Some of these films are more successful and others, and It Follows was criticized as a small indie that "went wide" too soon to build on the early buzz, but the interest in anachronistic horror continues to grow. The most obvious benefit to retro-horror is dispensing of technology that would’ve killed the premise of many of the most classic chillers, especially cell phones. In the early 2000s it was common for cell phones to mysteriously go "out of service" or run out of juice in any horror movie that relied on isolating the main characters and victims to build tension. This trope quickly became more predictable than cars breaking down and power outages.
The majority of retro-styled horror films specifically set in the past still feature cell phones, though they're typically of the flip-phone variety. Having a smart phone or access to modern GPS provides for too many options and makes the likelihood of middle-class teenage characters going "off the radar" much more unlikely. Part of why there are so many "found footage" horror films, even if few aside from the Paranormal Activity series are successful, is because they're the archetypal Age of Surveillance shockers.
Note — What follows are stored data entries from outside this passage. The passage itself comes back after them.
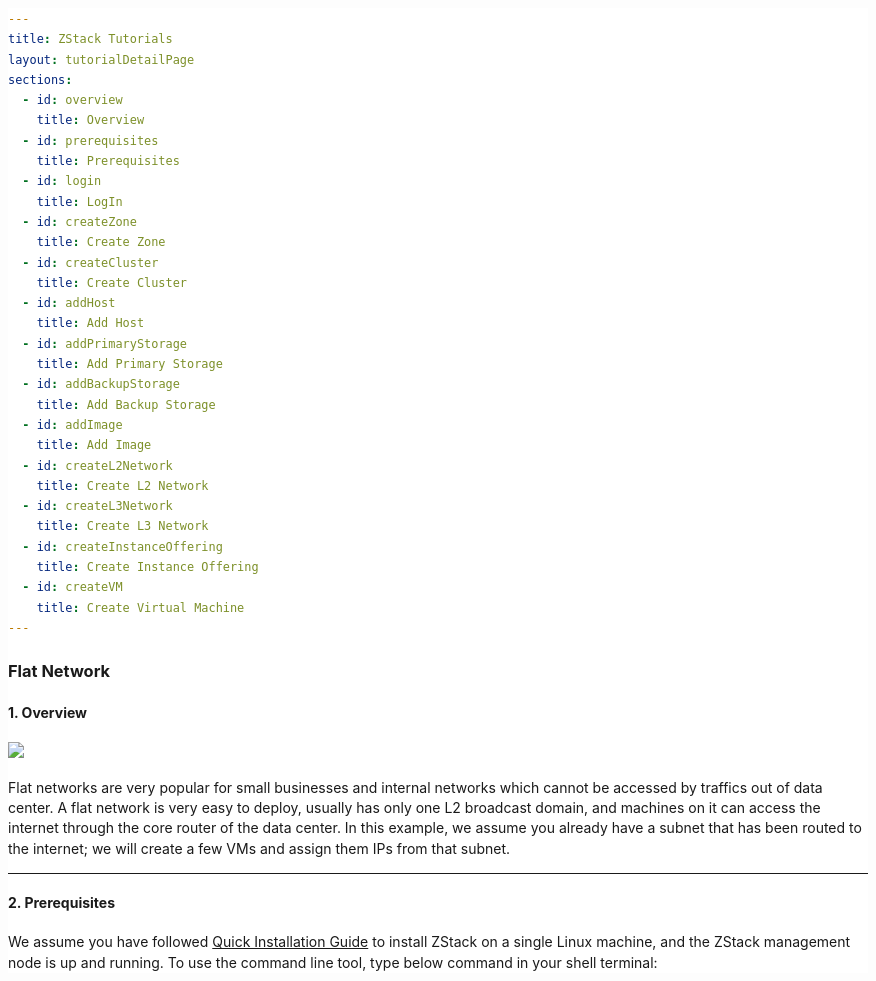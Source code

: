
 ```yaml
---
title: ZStack Tutorials
layout: tutorialDetailPage
sections:
  - id: overview 
    title: Overview
  - id: prerequisites 
    title: Prerequisites
  - id: login 
    title: LogIn
  - id: createZone 
    title: Create Zone
  - id: createCluster 
    title: Create Cluster
  - id: addHost 
    title: Add Host
  - id: addPrimaryStorage
    title: Add Primary Storage
  - id: addBackupStorage
    title: Add Backup Storage
  - id: addImage
    title: Add Image
  - id: createL2Network
    title: Create L2 Network
  - id: createL3Network
    title: Create L3 Network
  - id: createInstanceOffering
    title: Create Instance Offering
  - id: createVM
    title: Create Virtual Machine
---
```


### Flat Network

<h4 id="overview">1. Overview</h4>
<img src="/images/flat_network.png">

Flat networks are very popular for small businesses and internal networks which cannot be accessed by traffics out of data center.
A flat network is very easy to deploy, usually has only one L2 broadcast domain, and machines on it can
access the internet through the core router of the data center. In this example, we assume you already have a subnet that has been routed to the internet;
we will create a few VMs and assign them IPs from that subnet.

<hr>

<h4 id="prerequisites">2. Prerequisites</h4>

We assume you have followed [Quick Installation Guide](../installation/index.html) to install ZStack on a single Linux machine, and
the ZStack management node is up and running. To use the command line tool, type below command in your shell terminal:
They accept the reality that everyone is (or could be) watching everything at all times but it doesn't matter if supernatural forces are present. For anything more realistic, or even films involving antagonists that have to follow some sort of rules, credibility is a major issue. If something older than time is stalking you, why wouldn't you post about it on Facebook? If everyone always has some form of camera in their possession, why would any legitimate supernatural occurrence go unnoticed or unproven?
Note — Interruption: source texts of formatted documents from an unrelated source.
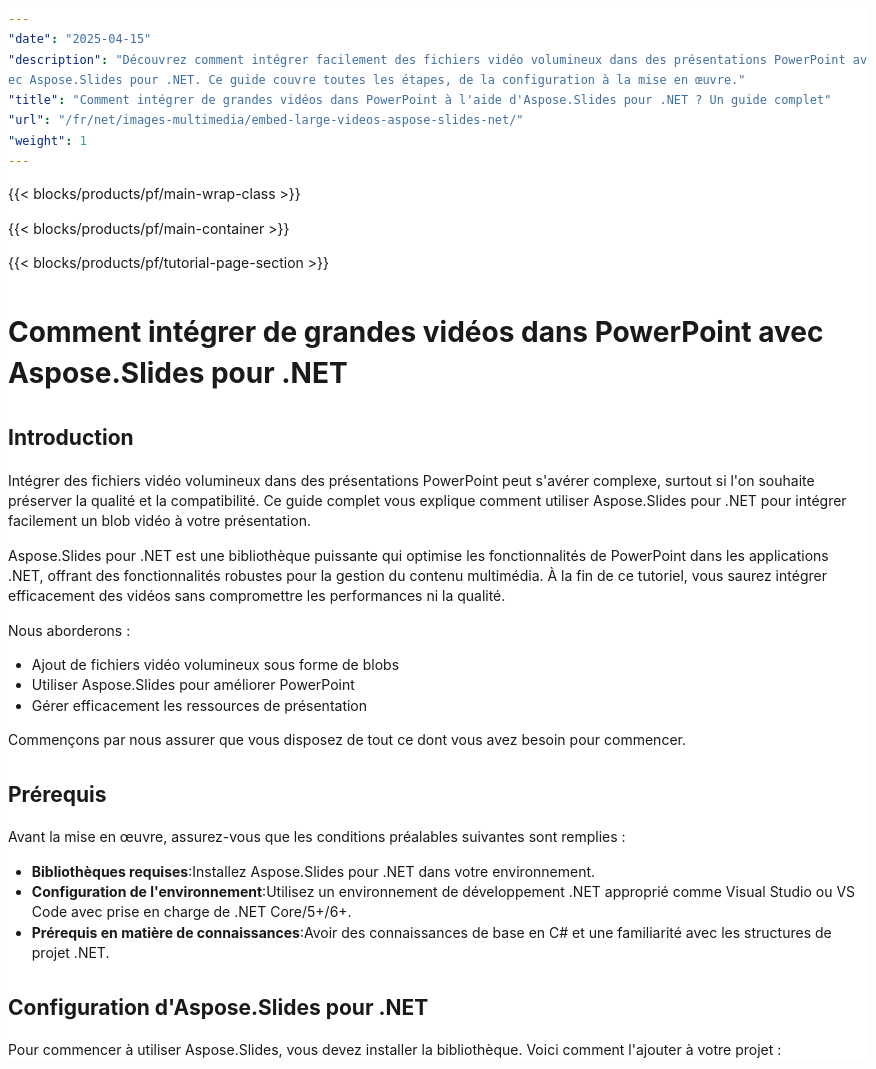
 ```yaml
---
"date": "2025-04-15"
"description": "Découvrez comment intégrer facilement des fichiers vidéo volumineux dans des présentations PowerPoint avec Aspose.Slides pour .NET. Ce guide couvre toutes les étapes, de la configuration à la mise en œuvre."
"title": "Comment intégrer de grandes vidéos dans PowerPoint à l'aide d'Aspose.Slides pour .NET ? Un guide complet"
"url": "/fr/net/images-multimedia/embed-large-videos-aspose-slides-net/"
"weight": 1
---
```


{{< blocks/products/pf/main-wrap-class >}}

{{< blocks/products/pf/main-container >}}

{{< blocks/products/pf/tutorial-page-section >}}
# Comment intégrer de grandes vidéos dans PowerPoint avec Aspose.Slides pour .NET

## Introduction

Intégrer des fichiers vidéo volumineux dans des présentations PowerPoint peut s'avérer complexe, surtout si l'on souhaite préserver la qualité et la compatibilité. Ce guide complet vous explique comment utiliser Aspose.Slides pour .NET pour intégrer facilement un blob vidéo à votre présentation.

Aspose.Slides pour .NET est une bibliothèque puissante qui optimise les fonctionnalités de PowerPoint dans les applications .NET, offrant des fonctionnalités robustes pour la gestion du contenu multimédia. À la fin de ce tutoriel, vous saurez intégrer efficacement des vidéos sans compromettre les performances ni la qualité.

Nous aborderons :
- Ajout de fichiers vidéo volumineux sous forme de blobs
- Utiliser Aspose.Slides pour améliorer PowerPoint
- Gérer efficacement les ressources de présentation

Commençons par nous assurer que vous disposez de tout ce dont vous avez besoin pour commencer.

## Prérequis

Avant la mise en œuvre, assurez-vous que les conditions préalables suivantes sont remplies :

- **Bibliothèques requises**:Installez Aspose.Slides pour .NET dans votre environnement.
- **Configuration de l'environnement**:Utilisez un environnement de développement .NET approprié comme Visual Studio ou VS Code avec prise en charge de .NET Core/5+/6+.
- **Prérequis en matière de connaissances**:Avoir des connaissances de base en C# et une familiarité avec les structures de projet .NET.

## Configuration d'Aspose.Slides pour .NET

Pour commencer à utiliser Aspose.Slides, vous devez installer la bibliothèque. Voici comment l'ajouter à votre projet :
Unfriended, another movie arriving on a wave of hype that soon died down, pushes modern technology to the extent that everything that occurs is on the main protagonist's computer screen. That the film disappointingly reverted to the usual clichés of possessed teenagers mutilating themselves shows how limited this approach is. If in real life everyone sees everything all the time, or if it's something truly world-changing, then most horror plots would inevitably become multimedia melodramas. If people just started levitating or moving objects with their mind or acting on a centuries-old blood debt, social media would be all over it.
None of this means that the real world is any less horrific: sadism, cruelty and genuine terror is experienced by more people than ever. It's just that what’s prioritized by those who use the most technology involves people like them, who are also the targets and main characters of any horror that aspires to be mainstream and more than a Redbox curiosity. Ignoring or altering the reality of modern technology may add a few years of shelf life to time-tested scares, but ultimately the most common scenarios are fading in relevance, particularly for younger moviegoers. Horror doesn't have to be perfectly logical, but the shortage of scary movies not part of a major franchise shows that the old ways of thrilling audiences are less potent. People still like to be scared just as much as they like to laugh or be moved, they just need something to relate to that bears resemblance to their current reality.